Since only part of the material below is wanted, output exactly the lines from the one with "1. Android Studio" up to and including the one with "All icons and".
* * * * * * *
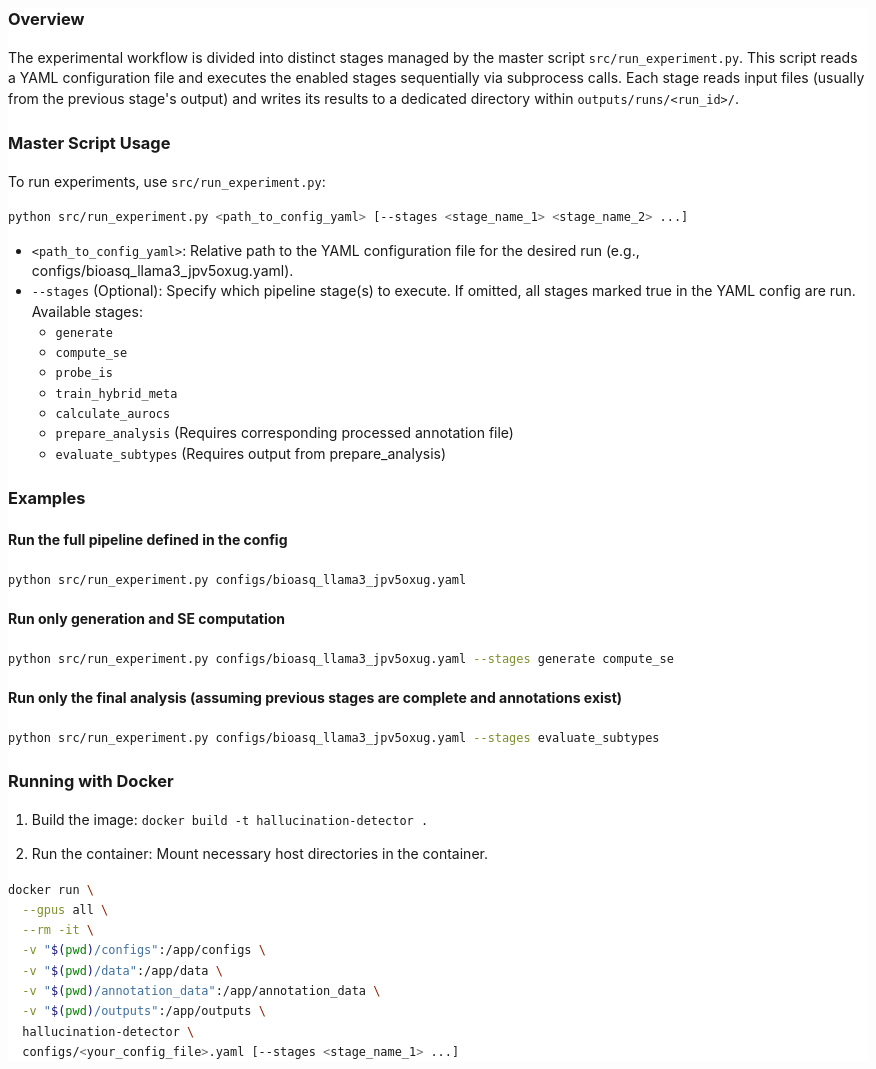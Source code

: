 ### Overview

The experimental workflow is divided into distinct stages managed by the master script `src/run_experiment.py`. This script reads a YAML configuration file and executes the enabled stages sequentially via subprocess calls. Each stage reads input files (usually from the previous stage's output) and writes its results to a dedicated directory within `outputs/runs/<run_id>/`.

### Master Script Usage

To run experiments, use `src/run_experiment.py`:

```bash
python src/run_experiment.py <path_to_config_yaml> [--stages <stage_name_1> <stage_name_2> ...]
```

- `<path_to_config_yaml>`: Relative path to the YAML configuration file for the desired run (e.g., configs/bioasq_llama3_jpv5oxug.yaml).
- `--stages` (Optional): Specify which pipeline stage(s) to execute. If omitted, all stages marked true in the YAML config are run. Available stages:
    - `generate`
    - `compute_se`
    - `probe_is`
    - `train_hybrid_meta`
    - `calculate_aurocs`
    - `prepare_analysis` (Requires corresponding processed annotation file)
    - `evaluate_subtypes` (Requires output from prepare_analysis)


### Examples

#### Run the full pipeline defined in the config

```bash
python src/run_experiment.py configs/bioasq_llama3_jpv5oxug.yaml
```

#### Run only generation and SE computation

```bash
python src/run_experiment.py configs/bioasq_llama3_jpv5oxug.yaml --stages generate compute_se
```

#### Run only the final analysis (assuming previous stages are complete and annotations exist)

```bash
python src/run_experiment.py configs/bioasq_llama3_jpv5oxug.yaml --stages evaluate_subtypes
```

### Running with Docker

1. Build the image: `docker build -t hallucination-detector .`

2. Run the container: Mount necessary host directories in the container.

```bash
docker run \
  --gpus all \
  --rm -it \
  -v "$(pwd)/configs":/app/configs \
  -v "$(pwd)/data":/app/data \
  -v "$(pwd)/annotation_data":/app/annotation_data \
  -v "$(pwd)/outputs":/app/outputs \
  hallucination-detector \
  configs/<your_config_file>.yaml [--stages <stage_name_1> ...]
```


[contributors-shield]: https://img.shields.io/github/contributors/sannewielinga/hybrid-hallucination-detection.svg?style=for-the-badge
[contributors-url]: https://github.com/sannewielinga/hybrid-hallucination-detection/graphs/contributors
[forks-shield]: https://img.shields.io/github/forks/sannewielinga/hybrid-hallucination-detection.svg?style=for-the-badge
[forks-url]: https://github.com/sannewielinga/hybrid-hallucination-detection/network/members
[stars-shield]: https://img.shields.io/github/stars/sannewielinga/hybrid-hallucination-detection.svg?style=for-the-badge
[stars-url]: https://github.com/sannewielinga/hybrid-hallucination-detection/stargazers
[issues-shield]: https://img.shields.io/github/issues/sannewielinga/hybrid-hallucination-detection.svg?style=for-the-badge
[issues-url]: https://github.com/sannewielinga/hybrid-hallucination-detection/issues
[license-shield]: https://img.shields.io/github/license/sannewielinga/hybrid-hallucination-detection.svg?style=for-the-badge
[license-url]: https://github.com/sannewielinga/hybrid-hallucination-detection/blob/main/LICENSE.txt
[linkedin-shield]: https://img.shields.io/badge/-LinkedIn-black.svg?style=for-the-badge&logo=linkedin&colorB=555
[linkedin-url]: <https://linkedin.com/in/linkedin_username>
* * * * * * *
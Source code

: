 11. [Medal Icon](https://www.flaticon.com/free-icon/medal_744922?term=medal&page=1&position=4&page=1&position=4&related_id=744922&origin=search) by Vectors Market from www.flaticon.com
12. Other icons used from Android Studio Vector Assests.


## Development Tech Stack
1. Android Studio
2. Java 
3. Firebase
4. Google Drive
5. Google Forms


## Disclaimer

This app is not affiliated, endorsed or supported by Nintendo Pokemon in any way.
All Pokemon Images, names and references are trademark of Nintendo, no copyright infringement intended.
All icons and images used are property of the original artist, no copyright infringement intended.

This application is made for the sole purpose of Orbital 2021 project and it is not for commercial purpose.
* * * * * * *
__SOLUTION BELOW__
1. Android Studio
2. Java 
3. Firebase
4. Google Drive
5. Google Forms


## Disclaimer

This app is not affiliated, endorsed or supported by Nintendo Pokemon in any way.
All Pokemon Images, names and references are trademark of Nintendo, no copyright infringement intended.
All icons and images used are property of the original artist, no copyright infringement intended.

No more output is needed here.